The Commission argues that this violates Article 49 of the Treaty on the Functioning of the European Union (TFEU), which guarantees freedom of establishment and mandates equal treatment for all economic operators within the EU Single Market.
EU law allows public authorities to introduce restrictions only when they are necessary and proportionate to achieving legitimate public interest objectives — conditions the Commission believes Hungary’s measures fail to meet.
Hungary now has two months to address the Commission's concerns.

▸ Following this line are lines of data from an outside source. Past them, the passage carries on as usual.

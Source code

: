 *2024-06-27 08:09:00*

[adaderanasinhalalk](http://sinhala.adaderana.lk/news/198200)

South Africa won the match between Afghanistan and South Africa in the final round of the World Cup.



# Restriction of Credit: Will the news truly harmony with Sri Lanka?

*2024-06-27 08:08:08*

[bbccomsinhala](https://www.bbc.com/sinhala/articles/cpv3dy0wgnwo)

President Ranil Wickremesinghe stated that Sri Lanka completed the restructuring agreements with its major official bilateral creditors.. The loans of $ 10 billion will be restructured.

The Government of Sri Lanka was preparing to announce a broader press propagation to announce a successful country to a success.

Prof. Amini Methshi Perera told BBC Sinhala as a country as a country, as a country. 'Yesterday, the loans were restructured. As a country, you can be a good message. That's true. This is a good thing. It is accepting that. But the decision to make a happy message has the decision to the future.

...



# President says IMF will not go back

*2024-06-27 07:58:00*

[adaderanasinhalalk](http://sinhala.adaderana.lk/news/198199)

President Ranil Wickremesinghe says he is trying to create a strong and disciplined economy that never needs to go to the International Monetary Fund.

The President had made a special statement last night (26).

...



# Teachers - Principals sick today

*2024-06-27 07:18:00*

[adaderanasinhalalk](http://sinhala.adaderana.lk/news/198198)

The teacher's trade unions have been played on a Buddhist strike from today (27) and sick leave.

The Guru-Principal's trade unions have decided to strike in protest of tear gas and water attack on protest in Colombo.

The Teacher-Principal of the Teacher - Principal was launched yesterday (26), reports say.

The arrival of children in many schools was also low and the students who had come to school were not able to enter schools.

Failure to do so could trigger further legal steps, including a formal reasoned opinion or escalation to the European Court of Justice.
💶 Hungarian Retail Tax Under Scrutiny
In a separate but related case, the Commission has also escalated its investigation into Hungary’s controversial retail tax — advancing to the second phase of infringement procedures following complaints filed by SPAR and the Austrian government in April 2024.
The complaint claims that Hungary’s 4.5% retail tax unfairly targets foreign-owned retail chains, while granting lower tax rates (0–1%) to domestic businesses operating under franchise models — potentially violating the EU’s principles of non-discrimination and fair competition.
Moreover, the price caps that have allegedly forced the sale of certain goods below cost have also been flagged as a cause for concern.
🔍 A Broader Signal to the Region?
While the EU’s legal proceedings currently focus on Hungary, this situation sends a strong signal to other member states, including Romania, where similar policy proposals — such as margin caps or selective tax regimes — have been debated.
Legal experts and market observers warn that following Hungary’s example may expose other countries to similar scrutiny from Brussels, especially if such measures disproportionately affect foreign investors or disrupt Single Market principles.